● EXERCISE DESCRIPTION
Write exactly the lines running from the start of the material below to the line that includes "## 🔖 Layout", and include no pictures.

● EXERCISE MATERIALS
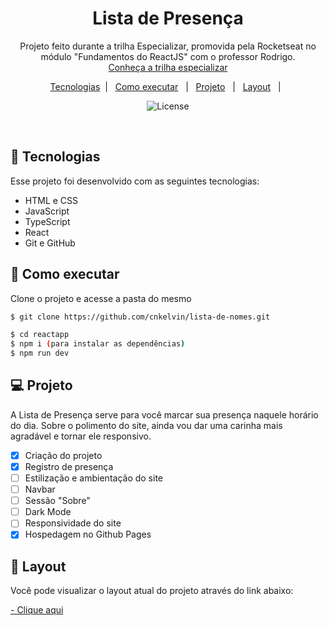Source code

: <h1 align="center"> Lista de Presença </h1>

<p align="center">
Projeto feito durante a trilha Especializar, promovida pela Rocketseat no módulo "Fundamentos do ReactJS" com o professor Rodrigo. <br/>
<a href="https://app.rocketseat.com.br/discover-2022/trails/especializar">Conheça a trilha especializar</a>
</p>

<p align="center">
  <a href="#-tecnologias">Tecnologias</a>&nbsp;&nbsp;|&nbsp;&nbsp;
  <a href="#-como-executar">Como executar</a>&nbsp;&nbsp; |&nbsp;&nbsp;
  <a href="#-projeto">Projeto</a>&nbsp;&nbsp; |&nbsp;&nbsp;
  <a href="#-layout">Layout</a>&nbsp;&nbsp; |&nbsp;&nbsp;
</p>

<p align="center">
  <img alt="License" src="https://img.shields.io/static/v1?label=license&message=MIT&color=49AA26&labelColor=000000">
</p>

<br>

## 🧪 Tecnologias

Esse projeto foi desenvolvido com as seguintes tecnologias:

- HTML e CSS
- JavaScript
- TypeScript
- React
- Git e GitHub

## 🚀 Como executar

Clone o projeto e acesse a pasta do mesmo

```bash
$ git clone https://github.com/cnkelvin/lista-de-nomes.git

$ cd reactapp
$ npm i (para instalar as dependências)
$ npm run dev

```

## 💻 Projeto

A Lista de Presença serve para você marcar sua presença naquele horário do dia. Sobre o polimento do site, ainda vou dar uma carinha mais agradável e tornar ele responsivo.

- [x] Criação do projeto
- [x] Registro de presença
- [ ] Estilização e ambientação do site
- [ ] Navbar
- [ ] Sessão "Sobre"
- [ ] Dark Mode
- [ ] Responsividade do site
- [x] Hospedagem no Github Pages

## 🔖 Layout

Você pode visualizar o layout atual do projeto através do link abaixo:

[- Clique aqui](https://lista-de-nomes.vercel.app/)

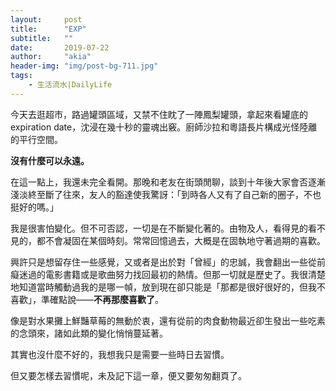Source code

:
 ```yaml
---
layout:     post
title:      "EXP"
subtitle:   ""
date:       2019-07-22
author:     "akia"
header-img: "img/post-bg-711.jpg"
tags:
    - 生活流水|DailyLife
---
```



今天去逛超市，路過罐頭區域，又禁不住眈了一陣鳳梨罐頭，拿起來看罐底的expiration date，沈浸在幾十秒的靈魂出竅。廚師沙拉和粵語長片構成光怪陸離的平行空間。

**沒有什麼可以永遠。**

在這一點上，我還未完全看開。那晚和老友在街頭閒聊，談到十年後大家會否逐漸淺淡終至斷了往來，友人的豁達使我驚訝：「到時各人又有了自己新的圈子，不也挺好的嗎。」

我是很害怕變化。但不可否認，一切是在不斷變化著的。由物及人，看得見的看不見的，都不會凝固在某個時刻。常常回憶過去，大概是在固執地守著過期的喜歡。

興許只是想留存住一些感覺，又或者是出於對「曾經」的忠誠，我會翻出一些從前癡迷過的電影書籍或是歌曲努力找回最初的熱情。但那一切就是歷史了。我很清楚地知道當時觸動過我的是哪一幀，放到現在卻只能是「那都是很好很好的，但我不喜歡」，準確點說——**不再那麼喜歡了**。

像是對水果攤上鮮豔草莓的無動於衷，還有從前的肉食動物最近卻生發出一些吃素的念頭來，諸如此類的變化悄悄蔓延著。

其實也沒什麼不好的，我想我只是需要一些時日去習慣。

但又要怎樣去習慣呢，未及記下這一章，便又要匆匆翻頁了。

● RESPONSE TO THE TASK
Source code

: <h1 align="center"> Lista de Presença </h1>

<p align="center">
Projeto feito durante a trilha Especializar, promovida pela Rocketseat no módulo "Fundamentos do ReactJS" com o professor Rodrigo. <br/>
<a href="https://app.rocketseat.com.br/discover-2022/trails/especializar">Conheça a trilha especializar</a>
</p>

<p align="center">
  <a href="#-tecnologias">Tecnologias</a>&nbsp;&nbsp;|&nbsp;&nbsp;
  <a href="#-como-executar">Como executar</a>&nbsp;&nbsp; |&nbsp;&nbsp;
  <a href="#-projeto">Projeto</a>&nbsp;&nbsp; |&nbsp;&nbsp;
  <a href="#-layout">Layout</a>&nbsp;&nbsp; |&nbsp;&nbsp;
</p>

<p align="center">
  <img alt="License" src="https://img.shields.io/static/v1?label=license&message=MIT&color=49AA26&labelColor=000000">
</p>

<br>

## 🧪 Tecnologias

Esse projeto foi desenvolvido com as seguintes tecnologias:

- HTML e CSS
- JavaScript
- TypeScript
- React
- Git e GitHub

## 🚀 Como executar

Clone o projeto e acesse a pasta do mesmo

```bash
$ git clone https://github.com/cnkelvin/lista-de-nomes.git

$ cd reactapp
$ npm i (para instalar as dependências)
$ npm run dev

```

## 💻 Projeto

A Lista de Presença serve para você marcar sua presença naquele horário do dia. Sobre o polimento do site, ainda vou dar uma carinha mais agradável e tornar ele responsivo.

- [x] Criação do projeto
- [x] Registro de presença
- [ ] Estilização e ambientação do site
- [ ] Navbar
- [ ] Sessão "Sobre"
- [ ] Dark Mode
- [ ] Responsividade do site
- [x] Hospedagem no Github Pages

## 🔖 Layout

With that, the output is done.